(DATA SECTION):
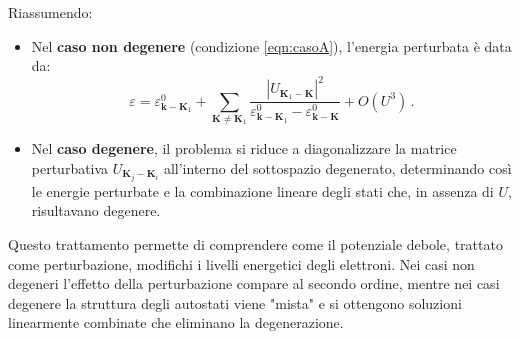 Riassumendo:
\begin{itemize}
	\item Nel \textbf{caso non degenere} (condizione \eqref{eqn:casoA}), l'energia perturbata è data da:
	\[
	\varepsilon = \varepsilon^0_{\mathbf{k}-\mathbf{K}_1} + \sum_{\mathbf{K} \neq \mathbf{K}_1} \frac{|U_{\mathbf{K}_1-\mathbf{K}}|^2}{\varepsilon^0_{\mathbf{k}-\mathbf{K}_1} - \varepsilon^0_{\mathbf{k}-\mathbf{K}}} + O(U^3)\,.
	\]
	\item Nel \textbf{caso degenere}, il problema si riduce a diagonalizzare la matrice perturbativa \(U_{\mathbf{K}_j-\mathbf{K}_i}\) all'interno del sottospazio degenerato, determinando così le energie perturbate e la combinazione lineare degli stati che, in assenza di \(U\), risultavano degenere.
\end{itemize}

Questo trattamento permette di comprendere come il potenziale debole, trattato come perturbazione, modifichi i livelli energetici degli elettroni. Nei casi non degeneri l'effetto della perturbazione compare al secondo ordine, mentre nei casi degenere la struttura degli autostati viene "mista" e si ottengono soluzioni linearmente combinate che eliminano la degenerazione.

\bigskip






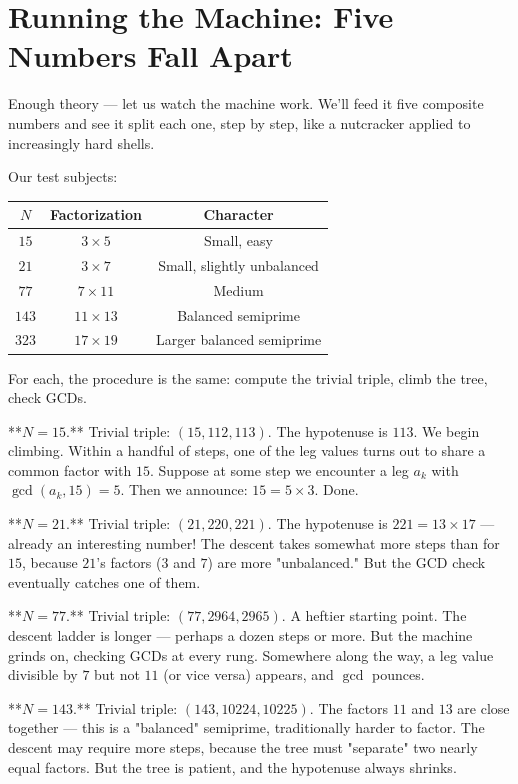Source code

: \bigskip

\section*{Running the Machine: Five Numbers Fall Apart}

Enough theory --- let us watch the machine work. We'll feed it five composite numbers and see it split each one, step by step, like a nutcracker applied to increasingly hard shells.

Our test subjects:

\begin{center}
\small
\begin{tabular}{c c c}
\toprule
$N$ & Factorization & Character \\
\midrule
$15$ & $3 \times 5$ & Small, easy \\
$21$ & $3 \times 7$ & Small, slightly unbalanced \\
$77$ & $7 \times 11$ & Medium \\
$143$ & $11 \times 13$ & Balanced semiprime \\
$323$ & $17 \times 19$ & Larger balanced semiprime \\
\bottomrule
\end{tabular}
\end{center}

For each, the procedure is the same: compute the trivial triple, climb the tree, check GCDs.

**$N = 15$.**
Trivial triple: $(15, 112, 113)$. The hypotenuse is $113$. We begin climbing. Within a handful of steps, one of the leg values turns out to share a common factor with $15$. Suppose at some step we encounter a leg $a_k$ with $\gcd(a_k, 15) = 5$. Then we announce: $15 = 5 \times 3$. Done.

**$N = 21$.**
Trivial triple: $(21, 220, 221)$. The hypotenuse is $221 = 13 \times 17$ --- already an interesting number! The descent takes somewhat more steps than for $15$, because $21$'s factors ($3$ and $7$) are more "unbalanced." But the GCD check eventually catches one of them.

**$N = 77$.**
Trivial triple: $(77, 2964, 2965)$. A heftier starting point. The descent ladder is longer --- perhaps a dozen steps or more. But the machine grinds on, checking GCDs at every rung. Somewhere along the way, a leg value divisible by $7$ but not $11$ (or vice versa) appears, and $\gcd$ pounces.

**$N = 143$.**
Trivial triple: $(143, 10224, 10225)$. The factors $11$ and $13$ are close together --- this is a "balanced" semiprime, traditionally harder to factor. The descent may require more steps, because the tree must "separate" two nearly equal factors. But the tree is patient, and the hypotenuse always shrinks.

...

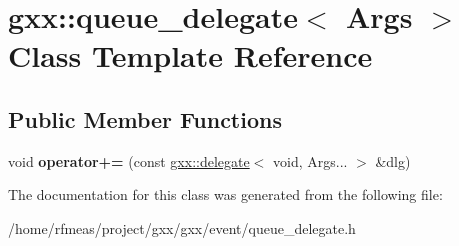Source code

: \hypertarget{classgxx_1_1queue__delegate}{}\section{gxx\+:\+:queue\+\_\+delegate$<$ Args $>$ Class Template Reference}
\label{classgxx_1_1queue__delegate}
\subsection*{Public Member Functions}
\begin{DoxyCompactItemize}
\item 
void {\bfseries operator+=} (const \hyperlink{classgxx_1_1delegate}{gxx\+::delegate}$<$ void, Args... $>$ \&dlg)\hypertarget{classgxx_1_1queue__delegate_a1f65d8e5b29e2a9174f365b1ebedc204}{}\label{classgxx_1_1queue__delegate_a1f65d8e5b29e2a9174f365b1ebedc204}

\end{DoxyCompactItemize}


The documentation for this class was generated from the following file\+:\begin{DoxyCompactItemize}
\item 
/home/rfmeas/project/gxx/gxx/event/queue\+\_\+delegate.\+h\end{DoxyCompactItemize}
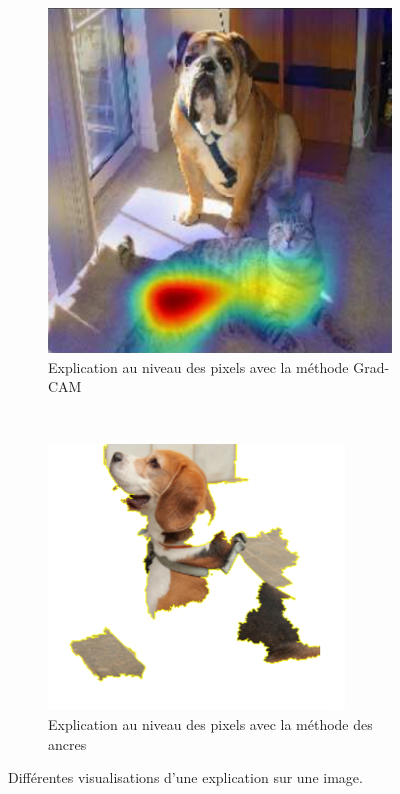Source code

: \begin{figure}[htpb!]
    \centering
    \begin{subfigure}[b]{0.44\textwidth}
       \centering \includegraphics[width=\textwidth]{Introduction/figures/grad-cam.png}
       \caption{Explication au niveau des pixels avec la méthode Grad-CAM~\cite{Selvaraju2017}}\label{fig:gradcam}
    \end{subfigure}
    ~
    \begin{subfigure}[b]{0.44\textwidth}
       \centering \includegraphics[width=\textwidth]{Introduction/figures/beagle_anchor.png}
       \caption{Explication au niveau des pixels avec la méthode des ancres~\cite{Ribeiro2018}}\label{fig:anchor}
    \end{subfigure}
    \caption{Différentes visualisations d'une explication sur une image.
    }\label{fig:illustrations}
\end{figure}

(EXERCISE): Return the count of lines in the entries above that include the word "tree", without any added text.

(ANSWER FOR THIS EXERCISE): 2